וַיֹּאמֶר יְהֹוָה לְנֹחַ בֹּא־אַתָּה וְכׇל־בֵּיתְךָ אֶל־הַתֵּבָה כִּי־אֹתְךָ רָאִיתִי צַדִּיק לְפָנַי בַּדּוֹר הַזֶּה׃ מִכֹּל הַבְּהֵמָה הַטְּהוֹרָה תִּקַּח־לְךָ שִׁבְעָה שִׁבְעָה אִישׁ וְאִשְׁתּוֹ וּמִן־הַבְּהֵמָה אֲשֶׁר לֹא טְהֹרָה הִוא שְׁנַיִם אִישׁ וְאִשְׁתּוֹ׃ גַּם מֵעוֹף הַשָּׁמַיִם שִׁבְעָה שִׁבְעָה זָכָר וּנְקֵבָה לְחַיּוֹת זֶרַע עַל־פְּנֵי כׇל־הָאָרֶץ׃

Then God said to Noah, “Go into the ark, with all your household, for you alone have I found righteous before Me in this generation. Of every pure animal you shall take seven by seven, males and their mates, and of every animal that is not pure, two, a male and its mate; of the birds of the sky also, seven by seven, male and female, to keep seed alive upon all the earth."

In contrast to the earlier instruction for Noah to take pairs of each animal, here he is told to take seven of every kosher animal (and every kosher bird). According to some this means seven pairs, and according to Sifsei Chachamim and Birchas Asher it means seven individuals. Now, giraffes are certainly kosher animals, along with deer and gazelles and ibex and many others. So this would indicate that were seven or fourteen of all of these animals!

On the other hand, if we look at the reason why there were sevens of kosher animals, we have a difficulty. Rashi, Ramban and others (who note that Noah kept Torah law) explain that the extra animals were for the purposes of offerings. But offerings are only brought from domestic animals, not from wild animals like deer and giraffes. So why would there be sevens of the wild kosher animals?

One might be tempted to explain that the Torah is only saying that there were sevens of domestic animals, not wild animals, taking the word behemah in its oft-used narrow sense. But the problem is that this verse, along with the others in this story, also uses the word behemah for all the non-kosher animals, both domestic and wild. Still, Malbim explains that this verse is only referring to Noah's personal domestic animals, not to the pairs of wild animals. Accordingly, there would indeed be two giraffes.

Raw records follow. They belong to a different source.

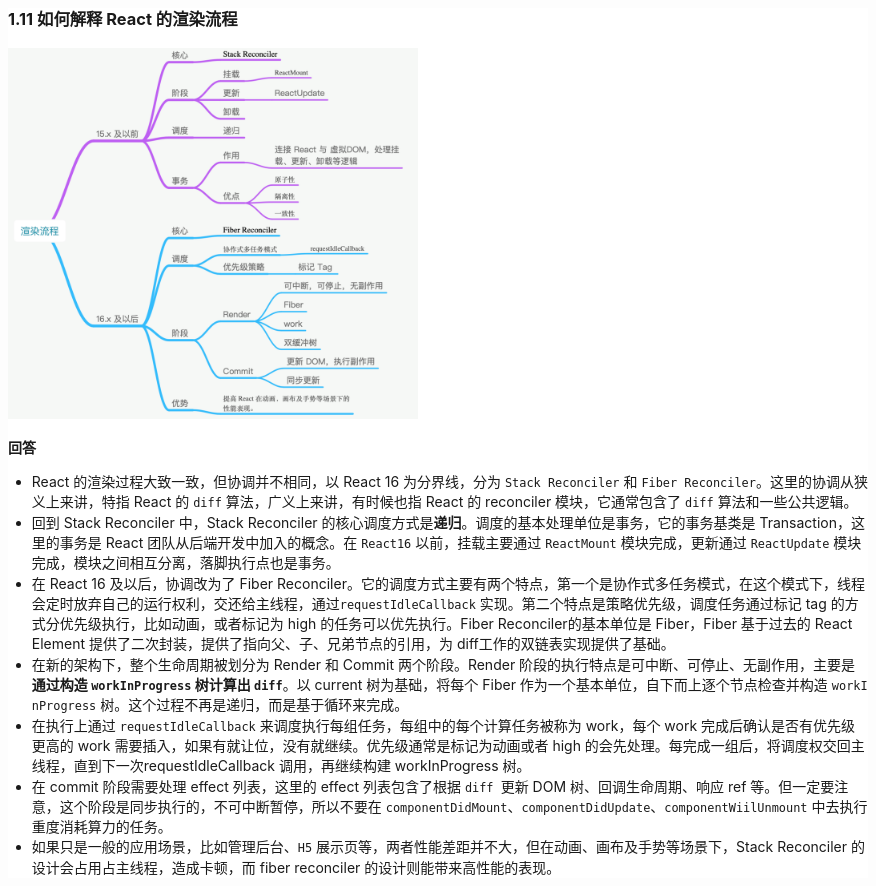 ### 1.11  如何解释 React 的渲染流程

<img src="../assets/image-20230814163112226.png" alt="image-20230814163112226" style="zoom:40%;" />

**回答**

- React 的渲染过程大致一致，但协调并不相同，以 React 16 为分界线，分为 `Stack Reconciler` 和 `Fiber Reconciler`。这里的协调从狭义上来讲，特指 React 的 `diff` 算法，广义上来讲，有时候也指 React 的 reconciler 模块，它通常包含了 `diff` 算法和一些公共逻辑。
- 回到 Stack Reconciler 中，Stack Reconciler 的核心调度方式是**递归**。调度的基本处理单位是事务，它的事务基类是 Transaction，这里的事务是 React 团队从后端开发中加入的概念。在 `React16` 以前，挂载主要通过 `ReactMount` 模块完成，更新通过 `ReactUpdate` 模块完成，模块之间相互分离，落脚执行点也是事务。
- 在 React 16 及以后，协调改为了 Fiber Reconciler。它的调度方式主要有两个特点，第一个是协作式多任务模式，在这个模式下，线程会定时放弃自己的运行权利，交还给主线程，通过`requestIdleCallback` 实现。第二个特点是策略优先级，调度任务通过标记 tag 的方式分优先级执行，比如动画，或者标记为 high 的任务可以优先执行。Fiber Reconciler的基本单位是 Fiber，Fiber 基于过去的 React Element 提供了二次封装，提供了指向父、子、兄弟节点的引用，为 diff工作的双链表实现提供了基础。
- 在新的架构下，整个生命周期被划分为 Render 和 Commit 两个阶段。Render 阶段的执行特点是可中断、可停止、无副作用，主要是**通过构造 `workInProgress` 树计算出 `diff`**。以 current 树为基础，将每个 Fiber 作为一个基本单位，自下而上逐个节点检查并构造 `workInProgress` 树。这个过程不再是递归，而是基于循环来完成。
- 在执行上通过 `requestIdleCallback` 来调度执行每组任务，每组中的每个计算任务被称为 work，每个 work 完成后确认是否有优先级更高的 work 需要插入，如果有就让位，没有就继续。优先级通常是标记为动画或者 high 的会先处理。每完成一组后，将调度权交回主线程，直到下一次requestIdleCallback 调用，再继续构建 workInProgress 树。
- 在 commit 阶段需要处理 effect 列表，这里的 effect 列表包含了根据 `diff `更新 DOM 树、回调生命周期、响应 ref 等。但一定要注意，这个阶段是同步执行的，不可中断暂停，所以不要在 `componentDidMount`、`componentDidUpdate`、`componentWiilUnmount` 中去执行重度消耗算力的任务。
- 如果只是一般的应用场景，比如管理后台、`H5` 展示页等，两者性能差距并不大，但在动画、画布及手势等场景下，Stack Reconciler 的设计会占用占主线程，造成卡顿，而 fiber reconciler 的设计则能带来高性能的表现。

Kli Yakar, however, raises this question and provides a different answer. He explains that the extra animals were not to provide a supply for offerings - they were to provide a supply for eating. Perhaps we can expand on this and explain that kosher animals, which are prey animals rather than predators, also need to exist in larger numbers to maintain the predator population.

Accordingly, if there were giraffes on the ark, then there were seven or fourteen of them. But it's going to be pretty hard for me to find such a model for our exhibit!


(Meanwhile, if you're interested in the scientific challenges posed by the account of Noah's Ark, see the list of resources in this post. And in a few months, we will be opening an incredible exhibit on "The Art of the Ark" at the Biblical Museum of Natural History, featuring over sixty extraordinary artistic models of Noah's Ark from all over the world! Sign up for the museum newsletter to be notified when the exhibit is launched.)

(If you'd like to subscribe to this blog via email, use the form on the right of the page, or send me an email and I will add you.)

17 comments:

  1. The gmara in zevachim at the bottom of 115b seems to learn from here that before the mishkan was built, one could bring korbanos from chayos as well, no?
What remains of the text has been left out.